Amitav Ghosh, on climate change, Ray Bradbury, and “serious fiction,” in conversation with Curt Stager, at BOMB (excerpt after the jump).


Curt Stager: You are primarily known as a novelist. What led you to write this nonfiction book?

Amitav Ghosh: Climate change became a matter of personal urgency for me while I was writing my 2005 novel The Hungry Tide. The novel is set in the Sundarbans, the great mangrove forest of the Bengal Delta. While working on the book I realized that this region was already being impacted by rising sea levels and a retreating coastline. In the years after that, even though I was occupied with a project of a different kind (the Ibis trilogy), I found myself becoming more and more preoccupied with climate change—no doubt because the impact was increasingly obvious. After I finished the trilogy, I felt a great need to put down my thoughts on environmental change and its bearing on my practice as a writer. I might add here, that the distinction between fiction and nonfiction is itself beginning to look increasingly strained in this era of anthropogenic climate change.

CS: What, exactly, do you mean by The Great Derangement? Is it related to The Great Acceleration?

AG: The title is indeed a reference to other titles, like The Great Acceleration, The Great Disruption, The Great Divergence, and so on. But the reason I used it, ultimately, is that it was right for the book.

CS: You contrast “serious fiction” with sci-fi, cli-fi, and so on. To me as a scientist, serious fiction sounds like an oxymoron. Can you define it for those of us who are not familiar with the concept?

AG: Certain hierarchical gradations are common to all the arts, and also to the humanities and the sciences. In speaking of painting and sculpture, for example, we often distinguish between “pure” or “high” art and say, craft or artisanship. Similarly, historians distinguish between academic and popular history and scientists draw lines between theoretical, experimental, and popular science. In fiction there is a similar proliferation of categories: literary or “serious” fiction is often set apart from popular fiction and also from various fictional genres—romance, science fiction, and so on. Underlying these distinctions is the idea that genre and popular fiction are constrained by certain conventions and expectations whereas literary fiction is a product of the unconstrained imagination.

I should add here that I do not by any means subscribe to the reasoning behind these distinctions. And to many—such as yourself—these distinctions may well appear trivial. Yet it is incontestably the case that these categories are of great significance in the worlds of art and literature. And that significance is not just aesthetic: it has very important material implications—just think of the difference in the price of a work that is considered art and one that is classified as craft. Moreover, these distinctions create ecosystems that include many structures and institutions—galleries, museums, journals, criticism, festivals, prizes, university courses, etcetera.

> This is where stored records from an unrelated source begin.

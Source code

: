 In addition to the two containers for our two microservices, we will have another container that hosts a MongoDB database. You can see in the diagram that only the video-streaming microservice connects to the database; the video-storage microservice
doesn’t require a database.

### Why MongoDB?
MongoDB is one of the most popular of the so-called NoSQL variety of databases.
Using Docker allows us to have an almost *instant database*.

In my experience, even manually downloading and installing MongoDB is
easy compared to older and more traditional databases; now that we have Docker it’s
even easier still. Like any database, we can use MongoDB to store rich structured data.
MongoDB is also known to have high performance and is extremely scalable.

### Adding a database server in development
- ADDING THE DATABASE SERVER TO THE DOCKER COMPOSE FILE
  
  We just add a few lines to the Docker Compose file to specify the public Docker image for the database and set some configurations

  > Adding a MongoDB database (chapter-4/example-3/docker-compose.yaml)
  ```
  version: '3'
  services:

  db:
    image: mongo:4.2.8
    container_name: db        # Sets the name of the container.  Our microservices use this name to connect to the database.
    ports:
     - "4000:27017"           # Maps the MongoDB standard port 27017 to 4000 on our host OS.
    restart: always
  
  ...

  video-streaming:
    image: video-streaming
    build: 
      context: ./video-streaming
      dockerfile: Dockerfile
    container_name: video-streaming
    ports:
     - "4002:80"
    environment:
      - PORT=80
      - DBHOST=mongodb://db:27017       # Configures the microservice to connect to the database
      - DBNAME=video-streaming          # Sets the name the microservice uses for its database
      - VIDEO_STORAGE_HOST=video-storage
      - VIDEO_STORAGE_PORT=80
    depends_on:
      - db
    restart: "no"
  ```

It is this ecosystem that I had in mind when I wrote that “climate change casts a much smaller shadow within the landscape of literary fiction than it does even in the public arena.” Anyone who looks at the ecosystem of literary fiction will soon discover that climate change has a very small presence within it. Indeed, when climate change figures at all in serious literary journals it is usually in relation to nonfictional accounts of the subject. Novels and stories that are attentive to climate change are almost automatically relegated to genres such as science fiction, apocalyptic fiction, and so on.

CS: Are you mainly criticizing the ivory tower version of literature? If so, does it really matter outside of academia, as long as the public is into Ray Bradbury?

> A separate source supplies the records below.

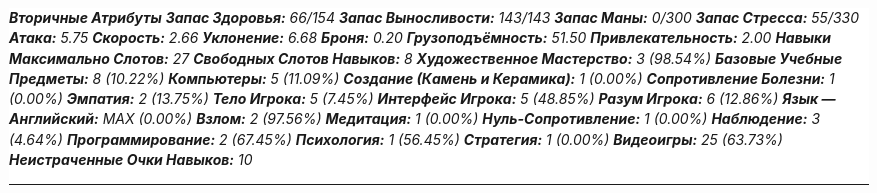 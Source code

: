 <b><i>Вторичные Атрибуты</i></b>
<b><i>Запас Здоровья:</i></b> <i>66/154</i>
<b><i>Запас Выносливости:</i></b> <i>143/143</i>
<b><i>Запас Маны:</i></b> <i>0/300</i>
<b><i>Запас Стресса:</i></b> <i>55/330</i>
 <empty-line>
<b><i>Атака:</i></b> <i>5.75</i>
<b><i>Скорость:</i></b> <i>2.66</i>
<b><i>Уклонение:</i></b> <i>6.68</i>
<b><i>Броня:</i></b> <i>0.20</i>
<b><i>Грузоподъёмность:</i></b> <i>51.50</i>
<b><i>Привлекательность:</i></b> <i>2.00</i>
 <empty-line>
<b><i>Навыки</i></b>
<b><i>Максимально Слотов:</i></b> <i>27</i>
<b><i>Свободных Слотов Навыков:</i></b> <i>8</i>
<b><i>Художественное Мастерство:</i></b> <i>3 (98.54%)</i>
<b><i>Базовые Учебные Предметы:</i></b> <i>8 (10.22%)</i>
<b><i>Компьютеры:</i></b> <i>5 (11.09%)</i>
<b><i>Создание (Камень и Керамика):</i></b> <i>1 (0.00%)</i>
<b><i>Сопротивление Болезни:</i></b> <i>1 (0.00%)</i>
<b><i>Эмпатия:</i></b> <i>2 (13.75%)</i>
<b><i>Тело Игрока:</i></b> <i>5 (7.45%)</i>
<b><i>Интерфейс Игрока:</i></b> <i>5 (48.85%)</i>
<b><i>Разум Игрока:</i></b> <i>6 (12.86%)</i>
<b><i>Язык — Английский:</i></b> <i>MAX (0.00%)</i>
<b><i>Взлом:</i></b> <i>2 (97.56%)</i>
<b><i>Медитация:</i></b> <i>1 (0.00%)</i>
<b><i>Нуль-Сопротивление:</i></b> <i>1 (0.00%)</i>
<b><i>Наблюдение:</i></b> <i>3 (4.64%)</i>
<b><i>Программирование:</i></b> <i>2 (67.45%)</i>
<b><i>Психология:</i></b> <i>1 (56.45%)</i>
<b><i>Стратегия:</i></b> <i>1 (0.00%)</i>
<b><i>Видеоигры:</i></b> <i>25 (63.73%)</i>
<b><i>Неистраченные Очки Навыков:</i></b> <i>10</i>
<hr> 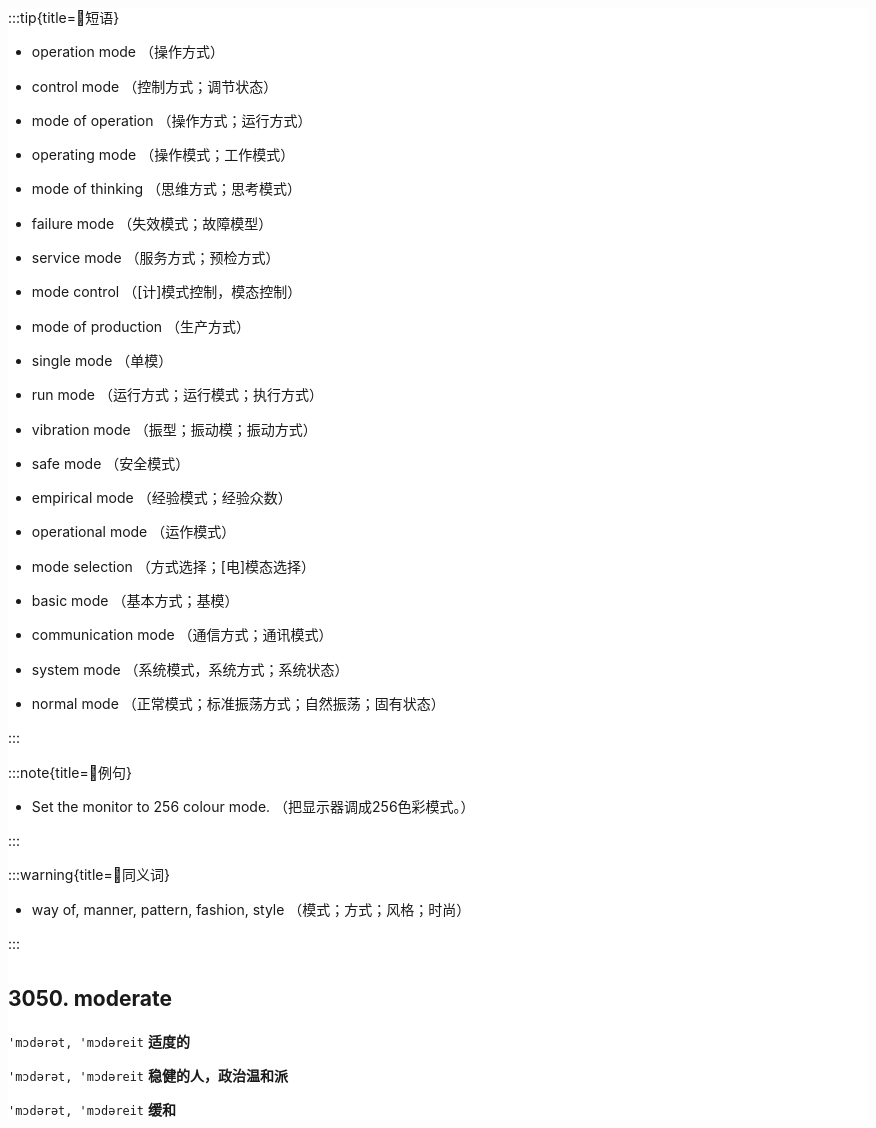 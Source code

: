 :::tip{title=🤩短语}

- operation mode （操作方式）

- control mode （控制方式；调节状态）

- mode of operation （操作方式；运行方式）

- operating mode （操作模式；工作模式）

- mode of thinking （思维方式；思考模式）

- failure mode （失效模式；故障模型）

- service mode （服务方式；预检方式）

- mode control （[计]模式控制，模态控制）

- mode of production （生产方式）

- single mode （单模）

- run mode （运行方式；运行模式；执行方式）

- vibration mode （振型；振动模；振动方式）

- safe mode （安全模式）

- empirical mode （经验模式；经验众数）

- operational mode （运作模式）

- mode selection （方式选择；[电]模态选择）

- basic mode （基本方式；基模）

- communication mode （通信方式；通讯模式）

- system mode （系统模式，系统方式；系统状态）

- normal mode （正常模式；标准振荡方式；自然振荡；固有状态）

:::

:::note{title=🎤例句}

- Set the monitor to 256 colour mode. （把显示器调成256色彩模式。）

:::

:::warning{title=🤔同义词}

- way of, manner, pattern, fashion, style （模式；方式；风格；时尚）

:::


## 3050. moderate

`'mɔdərət, 'mɔdəreit`  **适度的**

`'mɔdərət, 'mɔdəreit`  **稳健的人，政治温和派**

`'mɔdərət, 'mɔdəreit`  **缓和**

AG: Does it matter much to the world at large that the very mention of climate change is enough to remove a novel from the mainstream of serious fiction? Probably not, since the general public doesn’t care much about fiction anyway. However, it certainly does matter to me—and only partly because I am myself a writer who has, for most of his life, made his living within the ecosystem of literary fiction. It matters to me mainly because the marginalization of climate change within the ecosystem of fiction seems to me to be symptomatic of something much larger: I think it tells us a great deal about the workings of contemporary culture and our ways of thought. As I wrote in The Great Derangement, “It is very difficult surely to imagine a conception of seriousness that is blind to potentially life-changing threats.”